Start of Source information
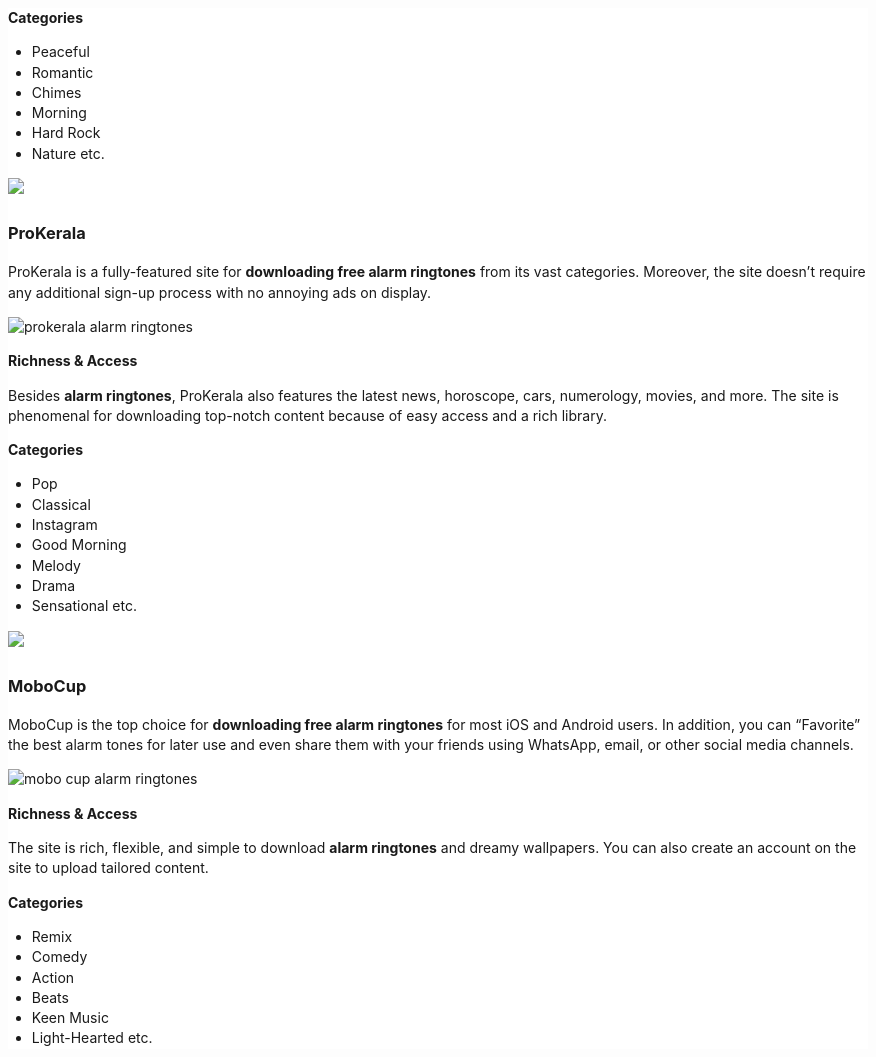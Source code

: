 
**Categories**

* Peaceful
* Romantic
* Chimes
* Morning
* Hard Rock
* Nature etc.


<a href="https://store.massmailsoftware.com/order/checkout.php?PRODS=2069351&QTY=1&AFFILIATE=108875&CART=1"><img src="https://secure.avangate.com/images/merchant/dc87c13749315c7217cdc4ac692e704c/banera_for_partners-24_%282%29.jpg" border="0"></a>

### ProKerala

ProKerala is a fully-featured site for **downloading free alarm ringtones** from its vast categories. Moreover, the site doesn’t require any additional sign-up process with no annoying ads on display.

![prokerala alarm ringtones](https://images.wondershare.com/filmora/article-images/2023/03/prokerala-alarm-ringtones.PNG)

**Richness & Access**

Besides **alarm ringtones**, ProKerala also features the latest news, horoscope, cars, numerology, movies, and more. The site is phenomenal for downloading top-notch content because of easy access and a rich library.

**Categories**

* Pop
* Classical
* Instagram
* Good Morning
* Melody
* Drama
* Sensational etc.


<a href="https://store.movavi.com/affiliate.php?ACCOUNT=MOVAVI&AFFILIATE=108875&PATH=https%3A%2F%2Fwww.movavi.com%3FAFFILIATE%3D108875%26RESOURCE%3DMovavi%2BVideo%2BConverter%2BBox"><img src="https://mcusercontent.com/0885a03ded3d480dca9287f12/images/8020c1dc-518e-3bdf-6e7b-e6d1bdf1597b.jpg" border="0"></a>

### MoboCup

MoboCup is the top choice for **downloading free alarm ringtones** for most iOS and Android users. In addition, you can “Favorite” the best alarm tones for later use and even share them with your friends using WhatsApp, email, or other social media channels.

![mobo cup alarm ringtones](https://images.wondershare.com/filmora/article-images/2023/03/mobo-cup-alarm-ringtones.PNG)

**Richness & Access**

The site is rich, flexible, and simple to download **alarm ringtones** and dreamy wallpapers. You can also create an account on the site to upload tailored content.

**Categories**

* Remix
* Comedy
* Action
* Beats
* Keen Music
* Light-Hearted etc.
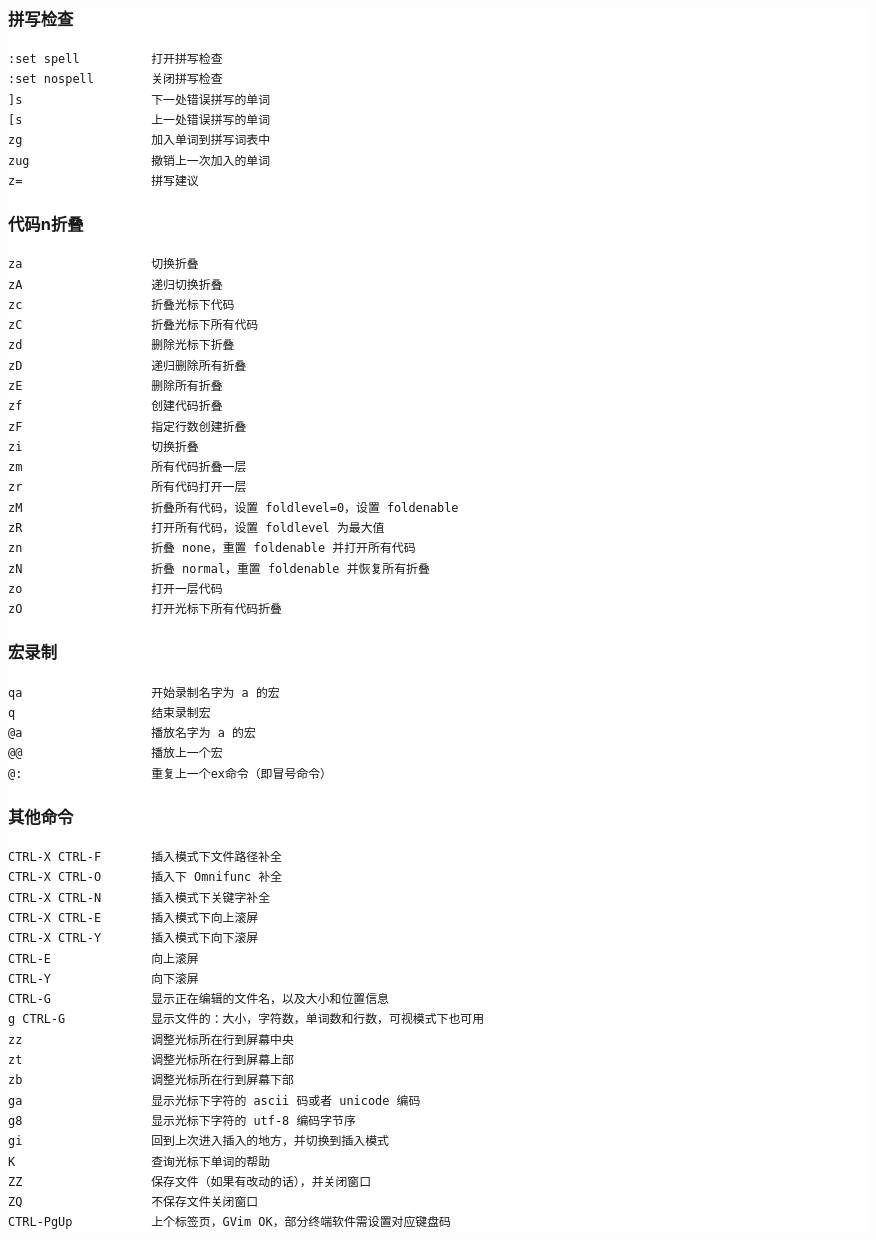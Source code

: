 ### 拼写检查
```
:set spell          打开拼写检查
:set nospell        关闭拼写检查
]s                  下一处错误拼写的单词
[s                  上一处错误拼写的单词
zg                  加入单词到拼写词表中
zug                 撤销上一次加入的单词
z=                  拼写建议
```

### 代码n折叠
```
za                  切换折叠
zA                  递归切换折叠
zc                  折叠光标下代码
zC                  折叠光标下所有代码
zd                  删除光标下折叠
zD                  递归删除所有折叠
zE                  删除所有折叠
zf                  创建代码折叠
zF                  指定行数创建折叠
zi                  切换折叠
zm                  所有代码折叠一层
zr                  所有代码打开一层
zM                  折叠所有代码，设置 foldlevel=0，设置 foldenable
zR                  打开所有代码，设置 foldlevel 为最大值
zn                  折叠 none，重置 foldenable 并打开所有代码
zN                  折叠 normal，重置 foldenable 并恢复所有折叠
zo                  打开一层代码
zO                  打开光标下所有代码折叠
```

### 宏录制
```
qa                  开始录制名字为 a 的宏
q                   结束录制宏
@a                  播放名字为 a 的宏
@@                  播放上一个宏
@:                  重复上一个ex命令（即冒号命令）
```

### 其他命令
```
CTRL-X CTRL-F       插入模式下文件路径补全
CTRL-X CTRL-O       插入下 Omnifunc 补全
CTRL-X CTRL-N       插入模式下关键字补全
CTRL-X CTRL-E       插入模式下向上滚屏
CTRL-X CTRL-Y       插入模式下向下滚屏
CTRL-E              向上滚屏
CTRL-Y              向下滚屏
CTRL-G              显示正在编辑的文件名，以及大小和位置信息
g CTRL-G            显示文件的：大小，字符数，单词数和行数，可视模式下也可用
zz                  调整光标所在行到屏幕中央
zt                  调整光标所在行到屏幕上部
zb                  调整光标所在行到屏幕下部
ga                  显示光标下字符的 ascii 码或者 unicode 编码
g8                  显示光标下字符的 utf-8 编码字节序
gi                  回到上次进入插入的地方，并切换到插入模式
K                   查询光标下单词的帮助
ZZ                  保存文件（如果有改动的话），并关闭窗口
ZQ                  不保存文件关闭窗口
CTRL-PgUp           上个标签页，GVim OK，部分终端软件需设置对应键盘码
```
End of Source information
Directions for this task ▸ Lines holding the string "foldenable" in the records: how many are there? Give only the number.

Finished exercise ▸ 3